Sausages have been a popular form of meat transportation since the days of hunting and gathering, and they make an appearance in literature as early as Homer’s The Odyssey, but 2012 is proving to be arguably the most important year in the history of sausages because of their ubiquity at the inaugural Frieze Art Fair in New York.
Our first encounter with sausages at the fair was at Gavin Brown’s Enterprise, who had the most sausage-centric booth of any art dealer. Rirkrit Tiravanija, known for making art installations that also serve as large meals (like a curry lunch staged recently at MoMA), made an edition of 60 sausages that sold out at $500 apiece on the first day of Frieze. Installed in Mr. Brown’s booth was a large metal sculpture, also by Mr. Tiravanija, of sausages hanging from a meat rack (the piece was on reserve, so we were asked by the gallery not to print the price, but let’s just say these were by far the most expensive sausages at the fair, and possibly the most expensive sausages in the history of sausages, unless you consider sausages to have been worth more in the days of cavemen because “worth” means something more esoteric to you and you are able to separate the concept of value from the capitalist marketplace, which is a totally reasonable argument to make about sausages).
Then, on the day of Frieze’s VIP opening, Mr. Brown himself put on an apron and started cooking actual sausages in his booth with the actor Mark Ruffalo (he was rallying support for his anti-hydrofracking campaign, called
Sausages made their tastiest appearance, however, at Biergarten, the New York City restaurant that had set up a stand on an outdoor patio connected to the tent that housed the fair. Those sausages were $8 and, like most sausages, tasted great with a beer.

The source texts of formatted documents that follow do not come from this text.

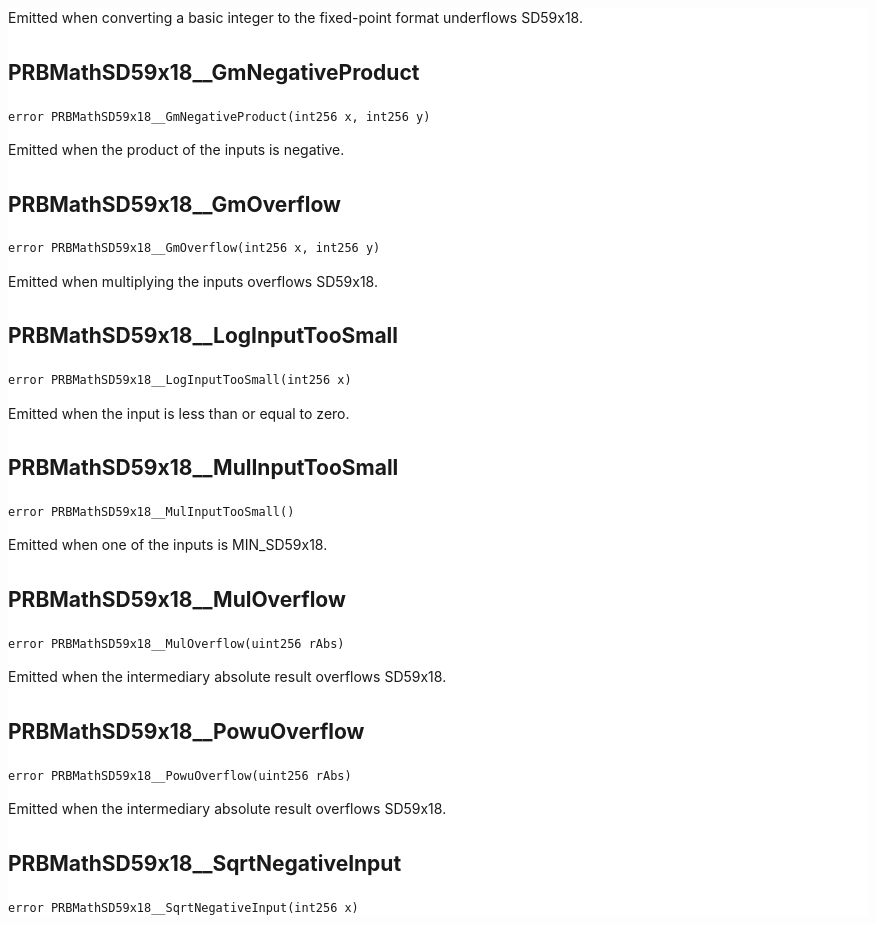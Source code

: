 Emitted when converting a basic integer to the fixed-point format underflows SD59x18.

## PRBMathSD59x18\_\_GmNegativeProduct

```solidity
error PRBMathSD59x18__GmNegativeProduct(int256 x, int256 y)
```

Emitted when the product of the inputs is negative.

## PRBMathSD59x18\_\_GmOverflow

```solidity
error PRBMathSD59x18__GmOverflow(int256 x, int256 y)
```

Emitted when multiplying the inputs overflows SD59x18.

## PRBMathSD59x18\_\_LogInputTooSmall

```solidity
error PRBMathSD59x18__LogInputTooSmall(int256 x)
```

Emitted when the input is less than or equal to zero.

## PRBMathSD59x18\_\_MulInputTooSmall

```solidity
error PRBMathSD59x18__MulInputTooSmall()
```

Emitted when one of the inputs is MIN_SD59x18.

## PRBMathSD59x18\_\_MulOverflow

```solidity
error PRBMathSD59x18__MulOverflow(uint256 rAbs)
```

Emitted when the intermediary absolute result overflows SD59x18.

## PRBMathSD59x18\_\_PowuOverflow

```solidity
error PRBMathSD59x18__PowuOverflow(uint256 rAbs)
```

Emitted when the intermediary absolute result overflows SD59x18.

## PRBMathSD59x18\_\_SqrtNegativeInput

```solidity
error PRBMathSD59x18__SqrtNegativeInput(int256 x)
```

The art journal Paper Monument was selling an edition of a color Xeroxed photo book by Kerstin Brätsch that included a two-page photo spread of sausages. Ms. Brätsch happens to be represented by Mr. Brown, which is suddenly making us suspicious that the dealer might be staging some kind of sausage coup on the contemporary art world, as he has most certainly positioned himself as the Sausage King of the Frieze Art Fair. He, in fact, sent us an e-mail saying his sausage fry was “in tribute to and in memory of Dieter Roth and David Weiss and all the other great absurdist sausage artists” (who knew “sausage artists” was a thing?) and boasted his wares (“hot edible fresh sausages”). Well played, Mr. Brown. Well played. You have a real future in sausages.
So, sausages, we salute you. We would eat you at a fair, we would eat you in a pair; we would eat you on a bike, smoked and sliced the way we like; we would eat you in a car, we hope we’ve not taken this joke too far. Nope. We definitely have. As you were, everyone.